Begin at the line containing "- Costo del" in the data below and go on through the line containing "[Stores Sales Analysis", repeating each line exactly; include both ends and no other line.

[[ RECORDS FOR THIS TASK, beginning ]]

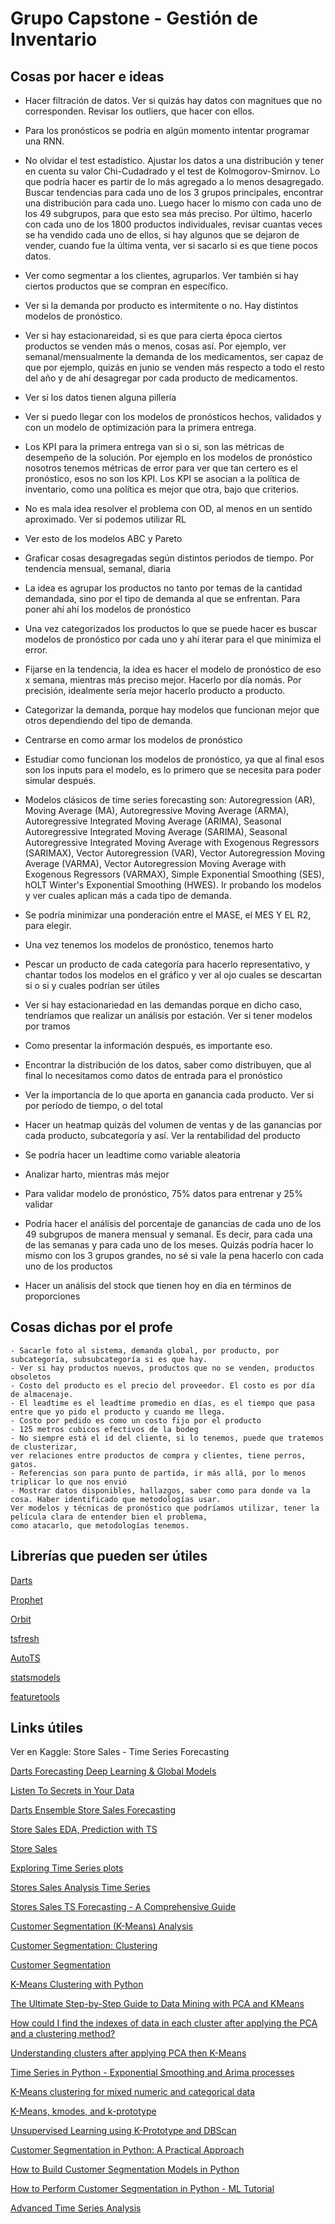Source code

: # Grupo Capstone - Gestión de Inventario

## Cosas por hacer e ideas

- Hacer filtración de datos. Ver si quizás hay datos con magnitues que no corresponden. Revisar los outliers, que hacer con ellos.
- Para los pronósticos se podria en algún momento intentar programar una RNN.
- No olvidar el test estadístico. Ajustar los datos a una distribución y tener en cuenta
su valor Chi-Cudadrado y el test de Kolmogorov-Smirnov. Lo que podría hacer es partir de lo más agregado a lo menos desagregado.
Buscar tendencias para cada uno de los 3 grupos principales, encontrar una distribución para cada uno.
Luego hacer lo mismo con cada uno de los 49 subgrupos, para que esto sea más preciso.
Por último, hacerlo con cada uno de los 1800 productos individuales, revisar cuantas veces se ha vendido cada uno de ellos,
si hay algunos que se dejaron de vender, cuando fue la última venta, ver si sacarlo si es que tiene pocos datos.
- Ver como segmentar a los clientes, agruparlos. Ver también si hay ciertos productos que se compran en específico.
- Ver si la demanda por producto es intermitente o no. Hay distintos modelos de pronóstico.
- Ver si hay estacionareidad, si es que para cierta época ciertos productos se venden más o menos, cosas así.
Por ejemplo, ver semanal/mensualmente la demanda de los medicamentos, ser capaz de que por ejemplo, quizás en junio
se venden más respecto a todo el resto del año y de ahí desagregar por cada producto de medicamentos.
- Ver si los datos tienen alguna pillería
- Ver si puedo llegar con los modelos de pronósticos hechos, validados y con un modelo de optimización para la primera entrega.
- Los KPI para la primera entrega van si o si, son las métricas de desempeño de la solución.
Por ejemplo en los modelos de pronóstico nosotros tenemos métricas de error para ver que tan certero es el pronóstico, esos no son los KPI.
Los KPI se asocian a la política de inventario, como una política es mejor que otra, bajo que criterios.
- No es mala idea resolver el problema con OD, al menos en un sentido aproximado. Ver si podemos utilizar RL
- Ver esto de los modelos ABC y Pareto
- Graficar cosas desagregadas según distintos periodos de tiempo. Por tendencia mensual, semanal, diaria
- La idea es agrupar los productos no tanto por temas de la cantidad demandada, sino por el tipo de demanda al que se enfrentan. Para poner ahí ahí los modelos de pronóstico
- Una vez categorizados los productos lo que se puede hacer es buscar modelos de pronóstico por cada uno y ahí iterar para el que minimiza el error.
- Fijarse en la tendencia, la idea es hacer el modelo de pronóstico de eso x semana, mientras más preciso mejor. Hacerlo por día nomás. Por precisión, idealmente sería mejor hacerlo producto a producto.
- Categorizar la demanda, porque hay modelos que funcionan mejor que otros dependiendo del tipo de demanda.
- Centrarse en como armar los modelos de pronóstico
- Estudiar como funcionan los modelos de pronóstico, ya que al final esos son los inputs para el modelo,
es lo primero que se necesita para poder simular después.
- Modelos clásicos de time series forecasting son: Autoregression (AR), Moving Average (MA),
Autoregressive Moving Average (ARMA), Autoregressive Integrated Moving Average (ARIMA),
Seasonal Autoregressive Integrated Moving Average (SARIMA),
Seasonal Autoregressive Integrated Moving Average with Exogenous Regressors (SARIMAX),
Vector Autoregression (VAR), Vector Autoregression Moving Average (VARMA),
Vector Autoregression Moving Average with Exogenous Regressors (VARMAX),
Simple Exponential Smoothing (SES), hOLT Winter's Exponential Smoothing (HWES).
Ir probando los modelos y ver cuales aplican más a cada tipo de demanda.
- Se podría minimizar una ponderación entre el MASE, el MES Y EL R2, para elegir.
- Una vez tenemos los modelos de pronóstico, tenemos harto
- Pescar un producto de cada categoría para hacerlo representativo, y chantar todos los modelos en el gráfico y ver al ojo cuales se descartan si o si y cuales podrían ser útiles
- Ver si hay estacionariedad en las demandas porque en dicho caso, tendríamos que realizar un análisis por estación. Ver si tener modelos por tramos
- Como presentar la información después, es importante eso.
- Encontrar la distribución de los datos, saber como distribuyen, que al final lo necesitamos como datos de entrada para el pronóstico
- Ver la importancia de lo que aporta en ganancia cada producto. Ver si por período de tiempo, o del total
- Hacer un heatmap quizás del volumen de ventas y de las ganancias por cada producto, subcategoría y así. Ver la rentabilidad del producto

- Se podría hacer un leadtime como variable aleatoria

- Analizar harto, mientras más mejor
- Para validar modelo de pronóstico, 75% datos para entrenar y 25% validar
- Podría hacer el análisis del porcentaje de ganancias de cada uno de los 49 subgrupos de manera mensual y semanal. Es decir, para cada una de las semanas y para cada uno de los meses. Quizás podría
hacer lo mismo con los 3 grupos grandes, no sé si vale la pena hacerlo con cada uno de los productos
- Hacer un análisis del stock que tienen hoy en día en términos de proporciones
    
## Cosas dichas por el profe

    - Sacarle foto al sistema, demanda global, por producto, por subcategoría, subsubcategoría si es que hay.
    - Ver si hay productos nuevos, productos que no se venden, productos obsoletos
    - Costo del producto es el precio del proveedor. El costo es por día de almacenaje.
    - El leadtime es el leadtime promedio en días, es el tiempo que pasa entre que yo pido el producto y cuando me llega.
    - Costo por pedido es como un costo fijo por el producto
    - 125 metros cubicos efectivos de la bodeg
    - No siempre está el id del cliente, si lo tenemos, puede que tratemos de clusterizar,
    ver relaciones entre productos de compra y clientes, tiene perros, gatos.
    - Referencias son para punto de partida, ir más allá, por lo menos triplicar lo que nos envió
    - Mostrar datos disponibles, hallazgos, saber como para donde va la cosa. Haber identificado que metodologías usar.
    Ver modelos y técnicas de pronóstico que podríamos utilizar, tener la película clara de entender bien el problema,
    como atacarlo, que metodologías tenemos.
    

## Librerías que pueden ser útiles

[Darts](https://unit8co.github.io/darts/)

[Prophet](https://facebook.github.io/prophet/docs/quick_start.html)

[Orbit](https://orbit-ml.readthedocs.io/en/latest/)

[tsfresh](https://tsfresh.readthedocs.io/en/latest/)

[AutoTS](https://winedarksea.github.io/AutoTS/build/html/source/tutorial.html)

[statsmodels](https://www.statsmodels.org/stable/index.html)

[featuretools](https://www.featuretools.com/)



## Links útiles

Ver en Kaggle: Store Sales - Time Series Forecasting

[Darts Forecasting Deep Learning & Global Models](https://www.kaggle.com/code/ferdinandberr/darts-forecasting-deep-learning-global-models)

[Listen To Secrets in Your Data](https://www.kaggle.com/code/adnanshikh/listen-to-secrets-in-your-data)

[Darts Ensemble Store Sales Forecasting](https://www.kaggle.com/code/kelde9/darts-ensemble-stores-sales-forecasting#Machine-Learning-Model)

[Store Sales EDA, Prediction with TS](https://www.kaggle.com/code/kalilurrahman/store-sales-eda-prediction-with-ts)

[Store Sales](https://www.kaggle.com/code/hardikgarg03/store-sales)

[Exploring Time Series plots](https://www.kaggle.com/code/odins0n/exploring-time-series-plots-beginners-guide)

[Stores Sales Analysis Time Series](https://www.kaggle.com/code/kashishrastogi/store-sales-analysis-time-serie)

[Stores Sales TS Forecasting - A Comprehensive Guide](https://www.kaggle.com/code/ekrembayar/store-sales-ts-forecasting-a-comprehensive-guide#9.-ACF-&-PACF-for-each-family)

[Customer Segmentation (K-Means) Analysis]()

[Customer Segmentation: Clustering](https://www.kaggle.com/code/karnikakapoor/customer-segmentation-clustering#CLUSTERING)

[Customer Segmentation](https://www.kaggle.com/code/fabiendaniel/customer-segmentation)

[K-Means Clustering with Python](https://www.kaggle.com/code/prashant111/k-means-clustering-with-python)

[The Ultimate Step-by-Step Guide to Data Mining with PCA and KMeans](https://drlee.io/the-ultimate-step-by-step-guide-to-data-mining-with-pca-and-kmeans-83a2bcfdba7d)

[How could I find the indexes of data in each cluster after applying the PCA and a clustering method?](https://stackoverflow.com/questions/62626305/how-could-i-find-the-indexes-of-data-in-each-cluster-after-applying-the-pca-and)

[Understanding clusters after applying PCA then K-Means](https://datascience.stackexchange.com/questions/93100/understanding-clusters-after-applying-pca-then-k-means)

[Time Series in Python - Exponential Smoothing and Arima processes](https://towardsdatascience.com/time-series-in-python-exponential-smoothing-and-arima-processes-2c67f2a52788)

[K-Means clustering for mixed numeric and categorical data](https://datascience.stackexchange.com/questions/22/k-means-clustering-for-mixed-numeric-and-categorical-data)

[K-Means, kmodes, and k-prototype](https://medium.com/@reddyyashu20/k-means-kmodes-and-k-prototype-76537d84a669)

[Unsupervised Learning using K-Prototype and DBScan](https://www.kaggle.com/code/rohanadagouda/unsupervised-learning-using-k-prototype-and-dbscan)

[Customer Segmentation in Python: A Practical Approach](https://www.kdnuggets.com/customer-segmentation-in-python-a-practical-approach)

[How to Build Customer Segmentation Models in Python](https://365datascience.com/tutorials/python-tutorials/build-customer-segmentation-models/)

[How to Perform Customer Segmentation in Python - ML Tutorial](https://www.freecodecamp.org/news/customer-segmentation-python-machine-learning/)

[Advanced Time Series Analysis](https://www.kaggle.com/code/bextuychiev/advanced-time-series-analysis-decomposition)

[]()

[[ RECORDS FOR THIS TASK, end ]]

= FINAL ANSWER =
    - Costo del producto es el precio del proveedor. El costo es por día de almacenaje.
    - El leadtime es el leadtime promedio en días, es el tiempo que pasa entre que yo pido el producto y cuando me llega.
    - Costo por pedido es como un costo fijo por el producto
    - 125 metros cubicos efectivos de la bodeg
    - No siempre está el id del cliente, si lo tenemos, puede que tratemos de clusterizar,
    ver relaciones entre productos de compra y clientes, tiene perros, gatos.
    - Referencias son para punto de partida, ir más allá, por lo menos triplicar lo que nos envió
    - Mostrar datos disponibles, hallazgos, saber como para donde va la cosa. Haber identificado que metodologías usar.
    Ver modelos y técnicas de pronóstico que podríamos utilizar, tener la película clara de entender bien el problema,
    como atacarlo, que metodologías tenemos.
    

## Librerías que pueden ser útiles

[Darts](https://unit8co.github.io/darts/)

[Prophet](https://facebook.github.io/prophet/docs/quick_start.html)

[Orbit](https://orbit-ml.readthedocs.io/en/latest/)

[tsfresh](https://tsfresh.readthedocs.io/en/latest/)

[AutoTS](https://winedarksea.github.io/AutoTS/build/html/source/tutorial.html)

[statsmodels](https://www.statsmodels.org/stable/index.html)

[featuretools](https://www.featuretools.com/)



## Links útiles

Ver en Kaggle: Store Sales - Time Series Forecasting

[Darts Forecasting Deep Learning & Global Models](https://www.kaggle.com/code/ferdinandberr/darts-forecasting-deep-learning-global-models)

[Listen To Secrets in Your Data](https://www.kaggle.com/code/adnanshikh/listen-to-secrets-in-your-data)

[Darts Ensemble Store Sales Forecasting](https://www.kaggle.com/code/kelde9/darts-ensemble-stores-sales-forecasting#Machine-Learning-Model)

[Store Sales EDA, Prediction with TS](https://www.kaggle.com/code/kalilurrahman/store-sales-eda-prediction-with-ts)

[Store Sales](https://www.kaggle.com/code/hardikgarg03/store-sales)

[Exploring Time Series plots](https://www.kaggle.com/code/odins0n/exploring-time-series-plots-beginners-guide)

[Stores Sales Analysis Time Series](https://www.kaggle.com/code/kashishrastogi/store-sales-analysis-time-serie)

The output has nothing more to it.